The 2013 Indian Supreme Court decision on section 377: beyond the law
Jordan Osserman *
While many LGBTQ activists across the globe expressed mourning, rage and sympathy with the Indian queers who lost the Supreme Court battle against Section 377 (the British colonial-era law widely understood to criminalize same-sex intercourse), some used the opportunity to express their criticisms of the anti-377 campaign. These critics – largely speaking from within Indian queer circles – alleged that the 377 organizers failed to adequately consider the impact of their activism on the most marginal queers in India: lower class/caste hijras, kothis, poor MSM to mention few. In the most biting version of the critique, the 377 campaign was portrayed as an elite middle class movement, fueled by foreign-funded NGOs, against a largely symbolic, immaterial enemy. Rather than fight 377, campaigners should have invested their energies on a number of other issues allegedly more important to marginal queer people.
No doubt the form of this critique, if not its specific content, will sound familiar to anyone with experience in leftist circles.

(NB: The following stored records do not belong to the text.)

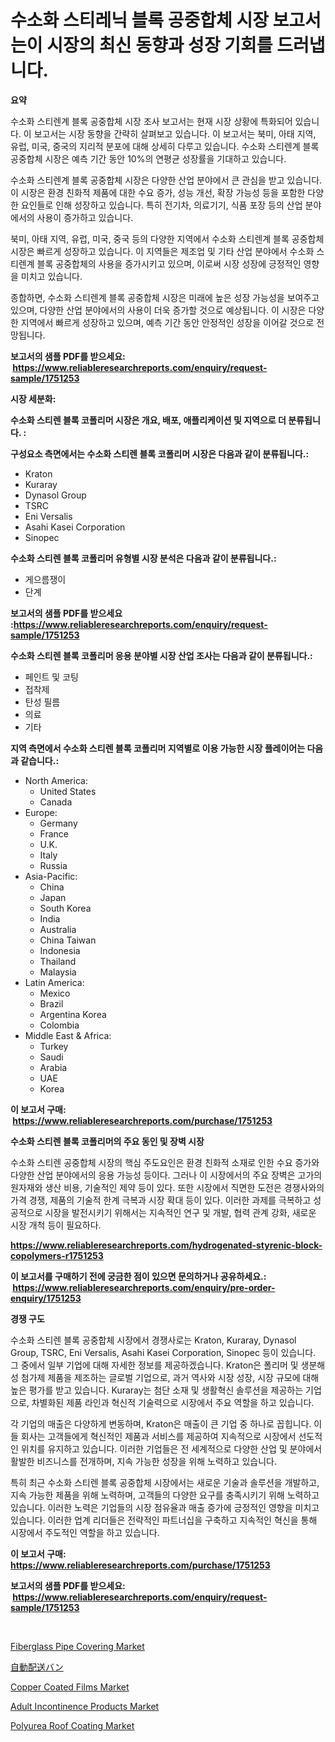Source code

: <p><h1>수소화 스티레닉 블록 공중합체 시장 보고서는이 시장의 최신 동향과 성장 기회를 드러냅니다.</h1></p><p><strong>요약</strong></p>
<p><p>수소화 스티렌계 블록 공중합체 시장 조사 보고서는 현재 시장 상황에 특화되어 있습니다. 이 보고서는 시장 동향을 간략히 살펴보고 있습니다. 이 보고서는 북미, 아태 지역, 유럽, 미국, 중국의 지리적 분포에 대해 상세히 다루고 있습니다. 수소화 스티렌계 블록 공중합체 시장은 예측 기간 동안 10%의 연평균 성장률을 기대하고 있습니다.</p><p>수소화 스티렌계 블록 공중합체 시장은 다양한 산업 분야에서 큰 관심을 받고 있습니다. 이 시장은 환경 친화적 제품에 대한 수요 증가, 성능 개선, 확장 가능성 등을 포함한 다양한 요인들로 인해 성장하고 있습니다. 특히 전기차, 의료기기, 식품 포장 등의 산업 분야에서의 사용이 증가하고 있습니다.</p><p>북미, 아태 지역, 유럽, 미국, 중국 등의 다양한 지역에서 수소화 스티렌계 블록 공중합체 시장은 빠르게 성장하고 있습니다. 이 지역들은 제조업 및 기타 산업 분야에서 수소화 스티렌계 블록 공중합체의 사용을 증가시키고 있으며, 이로써 시장 성장에 긍정적인 영향을 미치고 있습니다.</p><p>종합하면, 수소화 스티렌계 블록 공중합체 시장은 미래에 높은 성장 가능성을 보여주고 있으며, 다양한 산업 분야에서의 사용이 더욱 증가할 것으로 예상됩니다. 이 시장은 다양한 지역에서 빠르게 성장하고 있으며, 예측 기간 동안 안정적인 성장을 이어갈 것으로 전망됩니다.</p></p>
<p><strong>보고서의 샘플 PDF를 받으세요: &nbsp;<a href="https://www.reliableresearchreports.com/enquiry/request-sample/1751253">https://www.reliableresearchreports.com/enquiry/request-sample/1751253</a></strong></p>
<p><strong>시장 세분화:</strong></p>
<p><strong> 수소화 스티렌 블록 코폴리머 시장은 개요, 배포, 애플리케이션 및 지역으로 더 분류됩니다. :</strong></p>
<p><strong>구성요소 측면에서는 수소화 스티렌 블록 코폴리머 시장은 다음과 같이 분류됩니다.:</strong></p>
<p><ul><li>Kraton</li><li>Kuraray</li><li>Dynasol Group</li><li>TSRC</li><li>Eni Versalis</li><li>Asahi Kasei Corporation</li><li>Sinopec</li></ul></p>
<p><strong> 수소화 스티렌 블록 코폴리머 유형별 시장 분석은 다음과 같이 분류됩니다.:</strong></p>
<p><ul><li>게으름쟁이</li><li>단계</li></ul></p>
<p><strong>보고서의 샘플 PDF를 받으세요 :<a href="https://www.reliableresearchreports.com/enquiry/request-sample/1751253">https://www.reliableresearchreports.com/enquiry/request-sample/1751253</a></strong></p>
<p><strong> 수소화 스티렌 블록 코폴리머 응용 분야별 시장 산업 조사는 다음과 같이 분류됩니다.:</strong></p>
<p><ul><li>페인트 및 코팅</li><li>접착제</li><li>탄성 필름</li><li>의료</li><li>기타</li></ul></p>
<p><strong>지역 측면에서 수소화 스티렌 블록 코폴리머 지역별로 이용 가능한 시장 플레이어는 다음과 같습니다.:</strong></p>
<p><ul>
    <li>
        North America:
        <ul>
            <li>United States</li>
            <li>Canada</li>
        </ul>
    </li>
    <li>
        Europe:
        <ul>
            <li>Germany</li>
            <li>France</li>
            <li>U.K.</li>
            <li>Italy</li>
            <li>Russia</li>
        </ul>
    </li>
    <li>
        Asia-Pacific:
        <ul>
            <li>China</li>
            <li>Japan</li>
            <li>South Korea</li>
            <li>India</li>
            <li>Australia</li>
            <li>China Taiwan</li>
            <li>Indonesia</li>
            <li>Thailand</li>
            <li>Malaysia</li>
        </ul>
    </li>
    <li>
        Latin America:
        <ul>
            <li>Mexico</li>
            <li>Brazil</li>
            <li>Argentina Korea</li>
            <li>Colombia</li>
        </ul>
    </li>
    <li>
        Middle East & Africa:
        <ul>
            <li>Turkey</li>
            <li>Saudi</li>
            <li>Arabia</li>
            <li>UAE</li>
            <li>Korea</li>
        </ul>
    </li>
    </ul></p>
<p><strong>이 보고서 구매: &nbsp;<a href="https://www.reliableresearchreports.com/purchase/1751253">https://www.reliableresearchreports.com/purchase/1751253</a></strong></p>
<p><strong>수소화 스티렌 블록 코폴리머의 주요 동인 및 장벽 시장</strong></p>
<p><p>수소화 스티렌 공중합체 시장의 핵심 주도요인은 환경 친화적 소재로 인한 수요 증가와 다양한 산업 분야에서의 응용 가능성 등이다. 그러나 이 시장에서의 주요 장벽은 고가의 원자재와 생산 비용, 기술적인 제약 등이 있다. 또한 시장에서 직면한 도전은 경쟁사와의 가격 경쟁, 제품의 기술적 한계 극복과 시장 확대 등이 있다. 이러한 과제를 극복하고 성공적으로 시장을 발전시키기 위해서는 지속적인 연구 및 개발, 협력 관계 강화, 새로운 시장 개척 등이 필요하다.</p></p>
<p><strong><a href="https://www.reliableresearchreports.com/hydrogenated-styrenic-block-copolymers-r1751253">https://www.reliableresearchreports.com/hydrogenated-styrenic-block-copolymers-r1751253</a></strong></p>
<p><strong>이 보고서를 구매하기 전에 궁금한 점이 있으면 문의하거나 공유하세요.: &nbsp;<a href="https://www.reliableresearchreports.com/enquiry/pre-order-enquiry/1751253">https://www.reliableresearchreports.com/enquiry/pre-order-enquiry/1751253</a></strong></p>
<p><strong>경쟁 구도</strong></p>
<p><p>수소화 스티렌 블록 공중합체 시장에서 경쟁사로는 Kraton, Kuraray, Dynasol Group, TSRC, Eni Versalis, Asahi Kasei Corporation, Sinopec 등이 있습니다. 그 중에서 일부 기업에 대해 자세한 정보를 제공하겠습니다. Kraton은 폴리머 및 생분해성 첨가제 제품을 제조하는 글로벌 기업으로, 과거 역사와 시장 성장, 시장 규모에 대해 높은 평가를 받고 있습니다. Kuraray는 첨단 소재 및 생활혁신 솔루션을 제공하는 기업으로, 차별화된 제품 라인과 혁신적 기술력으로 시장에서 주요 역할을 하고 있습니다.</p><p>각 기업의 매출은 다양하게 변동하며, Kraton은 매출이 큰 기업 중 하나로 꼽힙니다. 이들 회사는 고객들에게 혁신적인 제품과 서비스를 제공하여 지속적으로 시장에서 선도적인 위치를 유지하고 있습니다. 이러한 기업들은 전 세계적으로 다양한 산업 및 분야에서 활발한 비즈니스를 전개하며, 지속 가능한 성장을 위해 노력하고 있습니다.</p><p>특히 최근 수소화 스티렌 블록 공중합체 시장에서는 새로운 기술과 솔루션을 개발하고, 지속 가능한 제품을 위해 노력하며, 고객들의 다양한 요구를 충족시키기 위해 노력하고 있습니다. 이러한 노력은 기업들의 시장 점유율과 매출 증가에 긍정적인 영향을 미치고 있습니다. 이러한 업계 리더들은 전략적인 파트너십을 구축하고 지속적인 혁신을 통해 시장에서 주도적인 역할을 하고 있습니다.</p></p>
<p><strong>이 보고서 구매: &nbsp; <a href="https://www.reliableresearchreports.com/purchase/1751253">https://www.reliableresearchreports.com/purchase/1751253</a></strong></p>
<p><strong>보고서의 샘플 PDF를 받으세요: &nbsp;<a href="https://www.reliableresearchreports.com/enquiry/request-sample/1751253">https://www.reliableresearchreports.com/enquiry/request-sample/1751253</a></strong><strong></strong></p>
<p>&nbsp;</p>
<p><p><a href="https://issuu.com/reportprime-2/docs/fiberglass-pipe-covering-market-size-2030.pptx">Fiberglass Pipe Covering Market</a></p><p><a href="https://github.com/ycmtqqhvk3273/Market-Research-Report-List-1/blob/main/622760325434.md">自動配送バン</a></p><p><a href="https://pretty-mail-caf.notion.site/Copper-Coated-Films-Market-Insights-into-Market-CAGR-Market-Trends-and-Growth-Strategies-5e0195b0b47b4f5d93c69857586275c6">Copper Coated Films Market</a></p><p><a href="https://github.com/irfadac/Market-Research-Report-List-2/blob/main/adult-incontinence-products-market.md">Adult Incontinence Products Market</a></p><p><a href="https://issuu.com/reportprime-2/docs/polyurea-roof-coating-market-size-2030.pptx">Polyurea Roof Coating Market</a></p></p>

At the end of the day, the critics of the anti-377 campaign share with many on the left a sense of frustration with the scope and style of activism that dominates contemporary rights-based campaigns. While I sympathize with this sentiment, I am often unimpressed by the rigor of their critiques. Oftentimes, these critics seem to effortless tally up a host of “problematic” aspects of a campaign – nearly always revolving around the implicit erasure of a marginalized social group – and use them as evidence of the sins of the organizers. This leftist deconstruction of an activist campaign feels motivated by a knee-jerk rejection of power. Any movement that achieves some measure of public influence, and therefore engages with the power imbalances that structure our world, is “not radical enough.”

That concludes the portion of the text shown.